Are there any roles you would have liked to have played, in either a recent or a classic musical or play? What are they, and why?

Carol Channing: I don’t know that I’ve ever had time to think about what or whom I would like to have played.  I would, of course, dearly loved to play Dolly in the movie version.  I remember thinking, Oh Jerry’sMame would have been fun.  But how could you top Angela’s performance?  Although she and I did switch roles ever so briefly… oh years ago, during a tribute to Jerry when she came out as Dolly and I as Mame.  Oh, that was fun!

Which performers today do you particularly admire, and why?

Carol Channing: I wish I could answer that with more knowledge.  So many times I’m introduced to someone whose work I know I should know and I don’t.  I’m always so embarrassed that I haven’t kept up better.  I’m awfully impressed with Catherine Zeta Jones.  It’s pronounced Zeeeeeta, you know … Oh, and Kristin Chenoweth.  I’m impressed with her.   There is also a young man I met from a show called “Glee”.  I’ve never seen him on the show, but have worked with him on stage.  Oh, what’s wrong with me? Why can’t I remember his name.  Anyway, him.

Had you not become a performer, what field would have interested you?

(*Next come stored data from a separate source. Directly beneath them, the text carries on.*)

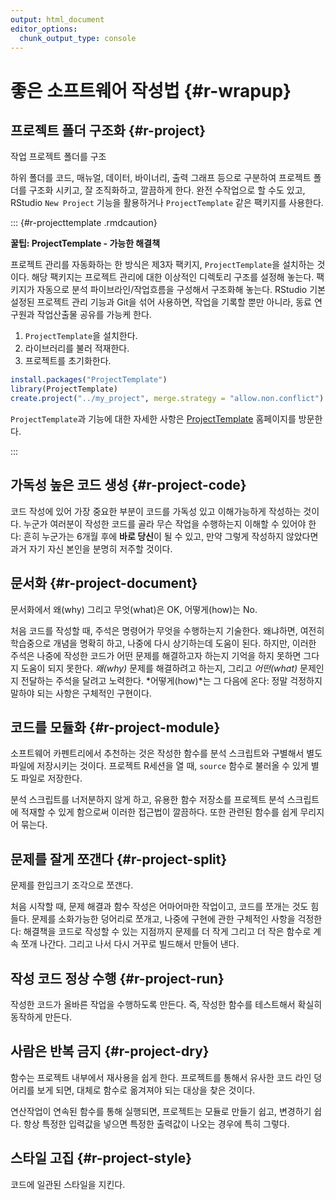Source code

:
 ```yaml
---
output: html_document
editor_options: 
  chunk_output_type: console
---
```





# 좋은 소프트웨어 작성법 {#r-wrapup}

## 프로젝트 폴더 구조화 {#r-project}

작업 프로젝트 폴더를 구조 

하위 폴더를 코드, 매뉴얼, 데이터, 바이너리, 출력 그래프 등으로 구분하여 프로젝트 폴더를 구조화 시키고, 잘 조직화하고, 깔끔하게 한다.
완전 수작업으로 할 수도 있고, RStudio `New Project` 기능을 활용하거나 `ProjectTemplate` 같은 팩키지를 사용한다.

::: {#r-projecttemplate .rmdcaution}

**꿀팁: ProjectTemplate - 가능한 해결책** 

프로젝트 관리를 자동화하는 한 방식은 제3자 팩키지, `ProjectTemplate`을 설치하는 것이다.
해당 팩키지는 프로젝트 관리에 대한 이상적인 디렉토리 구조를 설정해 놓는다.
팩키지가 자동으로 분석 파이브라인/작업흐름을 구성해서 구조화해 놓는다.
RStudio 기본설정된 프로젝트 관리 기능과 Git을 섞어 사용하면, 작업을 기록할 뿐만 아니라,
동료 연구원과 작업산출물 공유를 가능케 한다.

1. `ProjectTemplate`을 설치한다.
2. 라이브러리를 불러 적재한다.
3. 프로젝트를 초기화한다.


```r
install.packages("ProjectTemplate")
library(ProjectTemplate)
create.project("../my_project", merge.strategy = "allow.non.conflict")
```

`ProjectTemplate`과 기능에 대한 자세한 사항은
[ProjectTemplate](http://projecttemplate.net/index.html) 홈페이지를 방문한다.

:::


## 가독성 높은 코드 생성 {#r-project-code}

코드 작성에 있어 가장 중요한 부분이 코드를 가독성 있고 이해가능하게 작성하는 것이다.
누군가 여러분이 작성한 코드를 골라 무슨 작업을 수행하는지 이해할 수 있어야 한다:
흔히 누군가는 6개월 후에 **바로 당신**이 될 수 있고, 만약 그렇게 작성하지 않았다면
과거 자기 자신 본인을 분명히 저주할 것이다.

## 문서화 {#r-project-document}

문서화에서 왜(why) 그리고 무엇(what)은 OK, 어떻게(how)는 No.

처음 코드를 작성할 때, 주석은 명령어가 무엇을 수행하는지 기술한다.
왜냐하면, 여전히 학습중으로 개념을 명확히 하고, 나중에 다시 상기하는데 도움이 된다.
하지만, 이러한 주석은 나중에 작성한 코드가 어떤 문제를 해결하고자 하는지
기억을 하지 못하면 그다지 도움이 되지 못한다.
*왜(why)* 문제를 해결하려고 하는지, 그리고 *어떤(what)* 문제인지 전달하는 
주석을 달려고 노력한다.
*어떻게(how)*는 그 다음에 온다: 정말 걱정하지 말하야 되는 사항은 구체적인 구현이다.


## 코드를 모듈화 {#r-project-module}

소프트웨어 카펜트리에서 추천하는 것은 작성한 함수를 분석 스크립트와 
구별해서 별도 파일에 저장시키는 것이다. 프로젝트 R세션을 열 때,
`source` 함수로 불러올 수 있게 별도 파일로 저장한다.

분석 스크립트를 너저분하지 않게 하고, 유용한 함수 저장소를 
프로젝트 분석 스크립트에 적재할 수 있게 함으로써 이러한 접근법이 깔끔하다.
또한 관련된 함수를 쉽게 무리지어 묶는다.

## 문제를 잘게 쪼갠다 {#r-project-split}

문제를 한입크기 조각으로 쪼갠다.

처음 시작할 때, 문제 해결과 함수 작성은 어마어마한 작업이고,
코드를 쪼개는 것도 힘들다.
문제를 소화가능한 덩어리로 쪼개고,
나중에 구현에 관한 구체적인 사항을 걱정한다:
해결책을 코드로 작성할 수 있는 지점까지 
문제를 더 작게 그리고 더 작은 함수로 계속 쪼개 나간다.
그리고 나서 다시 거꾸로 빌드해서 만들어 낸다.


## 작성 코드 정상 수행 {#r-project-run}

작성한 코드가 올바른 작업을 수행하도록 만든다. 
즉, 작성한 함수를 테스트해서 확실히 동작하게 만든다.

## 사람은 반복 금지 {#r-project-dry}

함수는 프로젝트 내부에서 재사용을 쉽게 한다.
프로젝트를 통해서 유사한 코드 라인 덩어리를 보게 되면,
대체로 함수로 옮겨져야 되는 대상을 찾은 것이다.

연산작업이 연속된 함수를 통해 실행되면,
프로젝트는 모듈로 만들기 쉽고, 변경하기 쉽다.
항상 특정한 입력값을 넣으면 특정한 출력값이 나오는 경우에 특히 그렇다.


## 스타일 고집 {#r-project-style}

코드에 일관된 스타일을 지킨다.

Carol Channing: Oh!  Ahhhhhh, I don’t know.  I’ve wanted to be a performer since I was 7. I imagine if I hadn’t, I’d have found something associated with the industry.

You’ve led an extraordinary life, on stage and off – what continues to inspire and motivate you?

Carol Channing: Others.  When I see someone who’s passionately working on something, whether on stage or for the community, it inspires me.  My motivation is always that next show, that next character or that next appearance.  I’m always so sure that it will be my best performance or my greatest accomplishment.

Imagine if they were real people who met each other, what would Lorelei Lee have thought of Dolly Gallagher Levi, and vice versa?    

Carol Channing: Isn’t that odd, no one has ever asked me that before.  I imagine they would have gotten along wonderfully.   They were both and are such strong personalities that I think off stage they would have been tremendous friends, but on stage …well, the poor audience would have difficulty focusing on just one of them.  They would overpower each other.